#### [Task instructions]
Search the entries for the word "degree" and copy each line that has it.

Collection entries
=-=-=
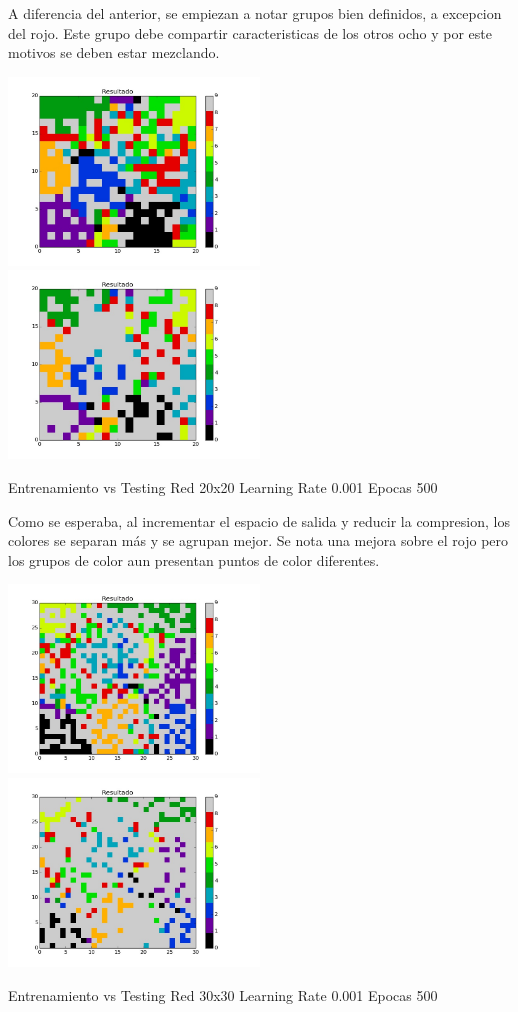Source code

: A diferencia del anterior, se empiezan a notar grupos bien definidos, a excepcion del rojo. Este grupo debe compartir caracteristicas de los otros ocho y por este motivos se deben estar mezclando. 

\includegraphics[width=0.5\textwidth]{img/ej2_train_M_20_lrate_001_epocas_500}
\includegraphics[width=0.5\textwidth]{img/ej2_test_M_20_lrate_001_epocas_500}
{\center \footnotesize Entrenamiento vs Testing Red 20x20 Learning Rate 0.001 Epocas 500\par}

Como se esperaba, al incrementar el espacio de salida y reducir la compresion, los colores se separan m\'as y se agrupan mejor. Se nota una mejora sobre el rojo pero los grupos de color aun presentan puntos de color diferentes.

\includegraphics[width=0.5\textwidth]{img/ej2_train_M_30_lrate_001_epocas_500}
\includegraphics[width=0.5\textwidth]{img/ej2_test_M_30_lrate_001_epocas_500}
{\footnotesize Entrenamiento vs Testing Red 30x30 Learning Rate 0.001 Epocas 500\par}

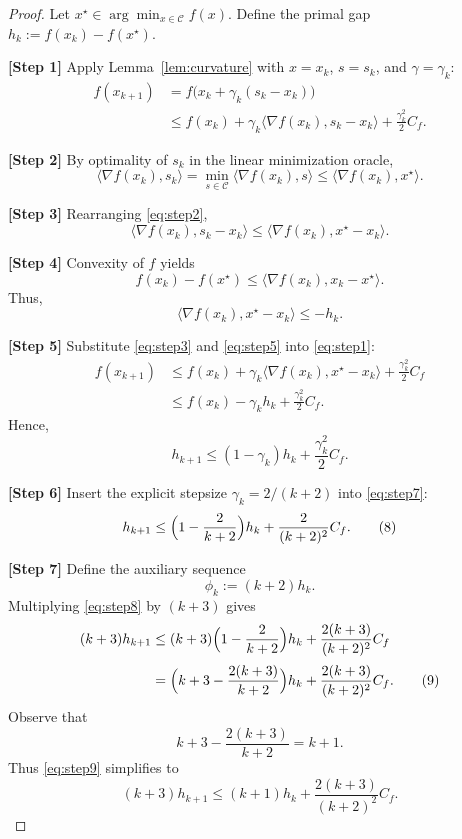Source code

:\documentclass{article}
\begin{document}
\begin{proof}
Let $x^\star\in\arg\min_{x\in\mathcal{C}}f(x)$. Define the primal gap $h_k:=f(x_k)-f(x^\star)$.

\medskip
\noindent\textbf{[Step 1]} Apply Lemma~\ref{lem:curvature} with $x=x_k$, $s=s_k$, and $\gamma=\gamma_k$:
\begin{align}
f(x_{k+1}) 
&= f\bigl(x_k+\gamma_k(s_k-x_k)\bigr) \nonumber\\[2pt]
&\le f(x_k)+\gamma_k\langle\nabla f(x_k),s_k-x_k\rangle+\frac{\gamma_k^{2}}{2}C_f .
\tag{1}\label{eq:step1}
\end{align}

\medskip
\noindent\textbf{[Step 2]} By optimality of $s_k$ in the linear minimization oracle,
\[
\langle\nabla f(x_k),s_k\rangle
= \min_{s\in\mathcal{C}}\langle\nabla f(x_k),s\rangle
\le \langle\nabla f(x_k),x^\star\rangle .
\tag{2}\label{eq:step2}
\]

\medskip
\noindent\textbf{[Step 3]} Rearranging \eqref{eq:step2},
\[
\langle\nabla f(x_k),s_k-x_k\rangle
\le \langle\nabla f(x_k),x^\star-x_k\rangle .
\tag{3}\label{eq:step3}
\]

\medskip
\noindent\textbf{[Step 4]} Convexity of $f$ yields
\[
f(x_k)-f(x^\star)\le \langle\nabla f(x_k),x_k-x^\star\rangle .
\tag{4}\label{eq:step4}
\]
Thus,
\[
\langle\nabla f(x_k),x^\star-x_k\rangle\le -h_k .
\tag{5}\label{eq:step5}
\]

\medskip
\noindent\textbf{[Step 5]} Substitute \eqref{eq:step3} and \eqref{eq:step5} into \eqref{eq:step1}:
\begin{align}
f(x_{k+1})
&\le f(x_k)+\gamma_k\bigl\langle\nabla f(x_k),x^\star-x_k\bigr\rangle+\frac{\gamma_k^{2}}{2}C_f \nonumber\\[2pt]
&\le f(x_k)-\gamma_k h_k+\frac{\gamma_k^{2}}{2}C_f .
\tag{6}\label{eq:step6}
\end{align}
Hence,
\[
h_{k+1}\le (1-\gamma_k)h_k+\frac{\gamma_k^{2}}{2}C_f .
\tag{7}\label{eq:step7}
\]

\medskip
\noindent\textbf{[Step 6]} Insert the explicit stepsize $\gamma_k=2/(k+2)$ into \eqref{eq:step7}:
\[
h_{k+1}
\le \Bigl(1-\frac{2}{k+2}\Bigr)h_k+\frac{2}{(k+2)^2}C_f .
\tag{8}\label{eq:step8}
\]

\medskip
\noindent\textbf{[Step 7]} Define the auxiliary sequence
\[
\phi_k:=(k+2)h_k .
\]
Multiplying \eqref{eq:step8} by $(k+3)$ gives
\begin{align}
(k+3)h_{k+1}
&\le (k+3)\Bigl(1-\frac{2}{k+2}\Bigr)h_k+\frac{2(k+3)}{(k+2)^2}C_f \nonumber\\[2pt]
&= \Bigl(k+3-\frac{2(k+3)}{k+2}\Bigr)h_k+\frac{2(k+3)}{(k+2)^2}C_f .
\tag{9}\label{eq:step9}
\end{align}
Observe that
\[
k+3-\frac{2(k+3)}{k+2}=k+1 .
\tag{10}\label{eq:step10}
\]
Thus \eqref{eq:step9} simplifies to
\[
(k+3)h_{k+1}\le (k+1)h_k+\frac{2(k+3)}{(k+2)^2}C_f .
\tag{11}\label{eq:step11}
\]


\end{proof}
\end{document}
=-=-=
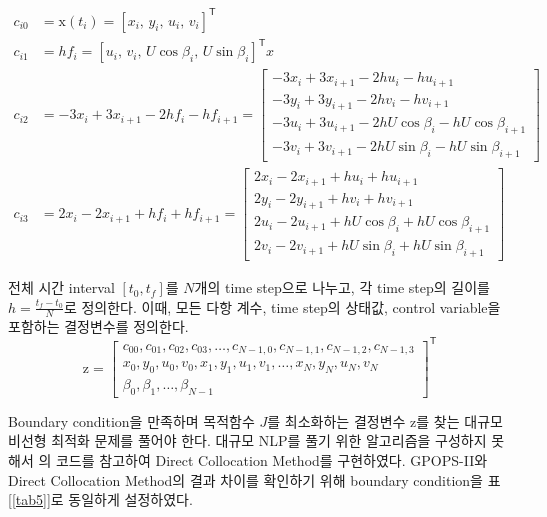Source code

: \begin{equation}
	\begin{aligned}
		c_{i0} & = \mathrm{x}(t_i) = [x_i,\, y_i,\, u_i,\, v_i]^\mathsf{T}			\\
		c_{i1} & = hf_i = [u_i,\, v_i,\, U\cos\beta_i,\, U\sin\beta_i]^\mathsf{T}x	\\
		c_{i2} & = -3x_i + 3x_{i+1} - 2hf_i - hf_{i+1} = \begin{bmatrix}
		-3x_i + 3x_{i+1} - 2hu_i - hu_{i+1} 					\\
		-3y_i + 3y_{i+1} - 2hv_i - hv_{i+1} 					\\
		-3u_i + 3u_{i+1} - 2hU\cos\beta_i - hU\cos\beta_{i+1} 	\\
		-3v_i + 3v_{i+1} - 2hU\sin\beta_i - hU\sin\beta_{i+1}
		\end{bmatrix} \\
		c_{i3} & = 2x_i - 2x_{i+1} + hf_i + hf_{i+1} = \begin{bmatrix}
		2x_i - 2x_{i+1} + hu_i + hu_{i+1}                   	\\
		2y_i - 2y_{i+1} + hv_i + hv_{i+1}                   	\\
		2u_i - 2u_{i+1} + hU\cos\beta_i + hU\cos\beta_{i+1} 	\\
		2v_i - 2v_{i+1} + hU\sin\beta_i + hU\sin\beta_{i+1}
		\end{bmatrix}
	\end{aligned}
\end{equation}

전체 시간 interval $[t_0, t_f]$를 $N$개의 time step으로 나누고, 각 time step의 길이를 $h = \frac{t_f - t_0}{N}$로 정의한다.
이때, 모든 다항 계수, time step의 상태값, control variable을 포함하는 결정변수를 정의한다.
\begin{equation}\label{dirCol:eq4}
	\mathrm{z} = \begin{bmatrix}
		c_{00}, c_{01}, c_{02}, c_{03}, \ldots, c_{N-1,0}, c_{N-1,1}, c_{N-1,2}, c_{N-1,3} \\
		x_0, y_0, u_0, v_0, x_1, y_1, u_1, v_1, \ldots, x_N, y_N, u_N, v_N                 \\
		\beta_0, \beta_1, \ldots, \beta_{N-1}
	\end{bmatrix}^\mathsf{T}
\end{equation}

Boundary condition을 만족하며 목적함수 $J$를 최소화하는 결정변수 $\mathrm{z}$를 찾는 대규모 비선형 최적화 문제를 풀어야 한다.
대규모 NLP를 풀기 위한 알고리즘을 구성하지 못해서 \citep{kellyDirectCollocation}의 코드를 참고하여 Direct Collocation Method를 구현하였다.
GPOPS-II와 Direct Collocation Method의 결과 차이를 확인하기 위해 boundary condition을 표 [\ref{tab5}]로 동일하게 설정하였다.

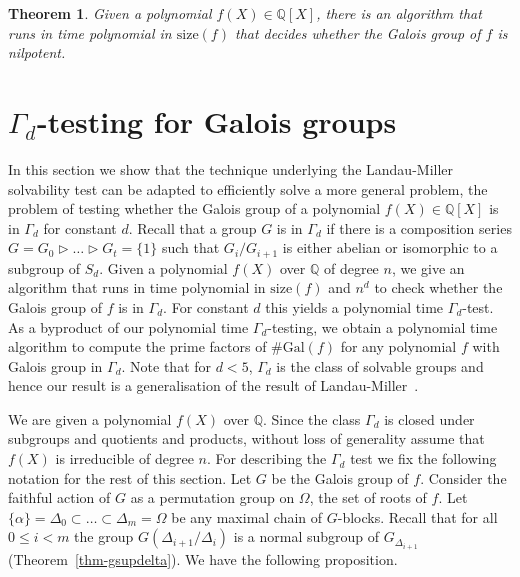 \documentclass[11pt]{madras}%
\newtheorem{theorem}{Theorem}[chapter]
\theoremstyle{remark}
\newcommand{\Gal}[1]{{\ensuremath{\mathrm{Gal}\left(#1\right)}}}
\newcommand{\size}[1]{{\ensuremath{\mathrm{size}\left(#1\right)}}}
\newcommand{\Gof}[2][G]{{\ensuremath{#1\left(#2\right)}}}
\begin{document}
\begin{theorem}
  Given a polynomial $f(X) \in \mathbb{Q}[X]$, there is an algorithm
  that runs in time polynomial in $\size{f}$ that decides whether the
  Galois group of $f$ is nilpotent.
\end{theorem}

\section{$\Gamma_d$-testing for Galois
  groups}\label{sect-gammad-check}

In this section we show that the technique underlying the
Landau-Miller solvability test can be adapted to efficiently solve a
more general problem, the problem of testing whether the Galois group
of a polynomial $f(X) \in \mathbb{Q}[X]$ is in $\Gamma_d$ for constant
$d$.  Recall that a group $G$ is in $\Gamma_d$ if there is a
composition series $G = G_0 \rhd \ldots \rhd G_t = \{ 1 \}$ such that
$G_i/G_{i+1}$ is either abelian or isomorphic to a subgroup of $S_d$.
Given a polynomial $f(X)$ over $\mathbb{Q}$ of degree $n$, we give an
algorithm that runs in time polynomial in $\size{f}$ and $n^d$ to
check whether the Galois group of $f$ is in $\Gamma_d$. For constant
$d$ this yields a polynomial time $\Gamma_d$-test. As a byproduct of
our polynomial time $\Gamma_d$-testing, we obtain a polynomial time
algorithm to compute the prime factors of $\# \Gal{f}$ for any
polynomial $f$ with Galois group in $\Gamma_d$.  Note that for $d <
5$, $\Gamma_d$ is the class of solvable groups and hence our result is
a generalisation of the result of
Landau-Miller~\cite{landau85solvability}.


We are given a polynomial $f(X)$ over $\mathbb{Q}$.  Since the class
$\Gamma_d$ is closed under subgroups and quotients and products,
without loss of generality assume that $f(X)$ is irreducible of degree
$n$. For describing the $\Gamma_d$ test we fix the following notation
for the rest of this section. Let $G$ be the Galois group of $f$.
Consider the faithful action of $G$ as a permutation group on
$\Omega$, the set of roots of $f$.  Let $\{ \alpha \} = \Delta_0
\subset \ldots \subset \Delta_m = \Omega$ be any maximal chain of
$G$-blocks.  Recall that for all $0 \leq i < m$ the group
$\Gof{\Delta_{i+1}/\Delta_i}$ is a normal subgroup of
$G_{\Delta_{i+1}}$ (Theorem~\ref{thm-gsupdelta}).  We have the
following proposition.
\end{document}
=-=-=
#### [Response]
Given a polynomial $f(X)$ over $\mathbb{Q}$ of degree $n$, we give an
without loss of generality assume that $f(X)$ is irreducible of degree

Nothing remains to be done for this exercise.